Chapter 01. Streaming 101
Terminology
Bounded / Unbounded Data: bounded data is dataset with finite size, unbounded data is dataset with infinite size
Streaming System: a data processing system built for unbounded data.
Stream: a sequence of potentially unlimited data elements made available over time.
E.g. network packets captured over a device, mouse movement of a user on a webpage over time.
Event time: The time at which events actually occured.

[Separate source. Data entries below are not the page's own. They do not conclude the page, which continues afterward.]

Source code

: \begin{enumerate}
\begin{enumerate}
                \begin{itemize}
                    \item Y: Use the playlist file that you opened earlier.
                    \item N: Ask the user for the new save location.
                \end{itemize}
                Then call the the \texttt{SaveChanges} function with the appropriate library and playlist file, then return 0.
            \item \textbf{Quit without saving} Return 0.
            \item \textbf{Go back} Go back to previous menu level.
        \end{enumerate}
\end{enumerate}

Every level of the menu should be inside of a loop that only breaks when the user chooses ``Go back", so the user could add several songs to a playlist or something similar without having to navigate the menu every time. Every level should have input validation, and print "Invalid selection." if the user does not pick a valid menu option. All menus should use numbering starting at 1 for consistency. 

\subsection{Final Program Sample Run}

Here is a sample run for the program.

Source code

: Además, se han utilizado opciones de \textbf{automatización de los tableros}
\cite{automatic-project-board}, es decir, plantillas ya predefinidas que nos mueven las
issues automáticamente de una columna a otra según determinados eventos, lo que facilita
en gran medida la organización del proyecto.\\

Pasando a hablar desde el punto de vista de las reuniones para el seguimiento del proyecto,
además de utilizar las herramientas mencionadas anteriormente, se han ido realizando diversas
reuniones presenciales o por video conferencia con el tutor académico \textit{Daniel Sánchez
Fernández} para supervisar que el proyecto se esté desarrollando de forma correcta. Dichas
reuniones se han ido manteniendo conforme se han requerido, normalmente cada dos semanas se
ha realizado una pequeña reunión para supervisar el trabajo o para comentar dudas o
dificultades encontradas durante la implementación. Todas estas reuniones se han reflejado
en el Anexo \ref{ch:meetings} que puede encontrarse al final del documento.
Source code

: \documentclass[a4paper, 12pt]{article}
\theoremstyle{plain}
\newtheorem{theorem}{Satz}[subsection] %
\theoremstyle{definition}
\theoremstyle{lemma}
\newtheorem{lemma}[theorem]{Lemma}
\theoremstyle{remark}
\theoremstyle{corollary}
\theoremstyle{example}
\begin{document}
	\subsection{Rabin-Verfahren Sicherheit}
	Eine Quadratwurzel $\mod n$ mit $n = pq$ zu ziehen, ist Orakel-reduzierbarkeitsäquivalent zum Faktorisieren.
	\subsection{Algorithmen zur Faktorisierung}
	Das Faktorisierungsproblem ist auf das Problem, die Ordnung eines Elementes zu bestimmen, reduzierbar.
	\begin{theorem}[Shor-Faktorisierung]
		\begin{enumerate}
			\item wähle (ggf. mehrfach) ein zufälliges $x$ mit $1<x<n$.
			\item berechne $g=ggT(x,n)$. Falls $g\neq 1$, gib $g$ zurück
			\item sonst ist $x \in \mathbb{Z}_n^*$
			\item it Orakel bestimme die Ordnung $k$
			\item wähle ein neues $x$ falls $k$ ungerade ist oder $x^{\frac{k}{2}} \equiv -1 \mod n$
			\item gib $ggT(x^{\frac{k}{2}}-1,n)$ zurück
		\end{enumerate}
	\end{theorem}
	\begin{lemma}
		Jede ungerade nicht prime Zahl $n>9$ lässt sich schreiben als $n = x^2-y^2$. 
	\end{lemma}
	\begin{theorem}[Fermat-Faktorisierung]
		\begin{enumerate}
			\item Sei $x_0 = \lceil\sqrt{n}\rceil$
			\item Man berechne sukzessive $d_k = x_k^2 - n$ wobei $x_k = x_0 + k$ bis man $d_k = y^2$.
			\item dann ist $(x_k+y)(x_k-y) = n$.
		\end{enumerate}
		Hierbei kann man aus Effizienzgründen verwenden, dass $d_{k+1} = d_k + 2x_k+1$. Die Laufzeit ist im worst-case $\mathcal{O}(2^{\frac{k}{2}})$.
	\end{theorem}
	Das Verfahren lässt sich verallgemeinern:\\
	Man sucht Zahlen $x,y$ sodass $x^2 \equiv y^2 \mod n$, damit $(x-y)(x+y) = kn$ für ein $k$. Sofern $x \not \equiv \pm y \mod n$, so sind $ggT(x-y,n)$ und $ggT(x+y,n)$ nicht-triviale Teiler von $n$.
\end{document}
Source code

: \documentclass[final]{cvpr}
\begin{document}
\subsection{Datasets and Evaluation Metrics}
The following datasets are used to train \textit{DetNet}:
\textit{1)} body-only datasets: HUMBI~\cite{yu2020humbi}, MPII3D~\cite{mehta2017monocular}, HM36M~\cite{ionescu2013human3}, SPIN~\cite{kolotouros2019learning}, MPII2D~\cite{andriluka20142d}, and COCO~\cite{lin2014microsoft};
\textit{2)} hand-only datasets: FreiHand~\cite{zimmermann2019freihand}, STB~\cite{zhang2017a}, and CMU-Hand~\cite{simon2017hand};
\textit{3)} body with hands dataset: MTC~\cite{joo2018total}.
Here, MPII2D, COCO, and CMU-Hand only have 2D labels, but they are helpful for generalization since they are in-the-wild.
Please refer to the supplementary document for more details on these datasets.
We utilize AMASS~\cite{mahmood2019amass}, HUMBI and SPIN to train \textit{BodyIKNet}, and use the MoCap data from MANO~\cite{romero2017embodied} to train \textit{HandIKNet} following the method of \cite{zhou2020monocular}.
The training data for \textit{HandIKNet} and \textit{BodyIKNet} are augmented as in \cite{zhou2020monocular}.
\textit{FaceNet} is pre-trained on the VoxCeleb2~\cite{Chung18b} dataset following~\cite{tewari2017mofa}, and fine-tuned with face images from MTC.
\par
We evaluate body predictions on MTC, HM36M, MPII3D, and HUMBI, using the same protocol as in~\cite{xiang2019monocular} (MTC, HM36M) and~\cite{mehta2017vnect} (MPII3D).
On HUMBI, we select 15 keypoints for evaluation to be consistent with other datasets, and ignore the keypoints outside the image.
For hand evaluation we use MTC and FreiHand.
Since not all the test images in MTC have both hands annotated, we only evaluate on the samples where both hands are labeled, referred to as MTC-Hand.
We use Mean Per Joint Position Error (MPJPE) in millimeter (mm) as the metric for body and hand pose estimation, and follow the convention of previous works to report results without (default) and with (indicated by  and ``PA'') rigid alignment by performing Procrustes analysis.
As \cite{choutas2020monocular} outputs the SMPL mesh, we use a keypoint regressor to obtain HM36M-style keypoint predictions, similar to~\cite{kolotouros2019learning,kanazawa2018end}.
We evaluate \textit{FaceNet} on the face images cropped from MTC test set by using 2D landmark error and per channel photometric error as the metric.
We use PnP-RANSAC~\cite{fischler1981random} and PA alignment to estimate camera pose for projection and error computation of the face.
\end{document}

Processing time: The time at which events are observed in the system.
It’s always true that
processing time >= event time
.Note that, in real life, there is a skew between event time and processing time, and this skew is a highly variable function of many factors, including
shared resoure limitations
software causes, such as contention, distributed system logic
feature of data
Data Processing Patterns
An overview of various data processing patterns. This book will focus on unbounded data (streaming).
Bounded Data
A finite set of data. Typical data processing engine for bounded data includes MapReduce, Spark, etc.
Unbounded Data (Batch)
To process unbounded data in a batch processing engine, we could slice up the unbounded data into a collection of bounded datasets, and process each slice as a bounded data.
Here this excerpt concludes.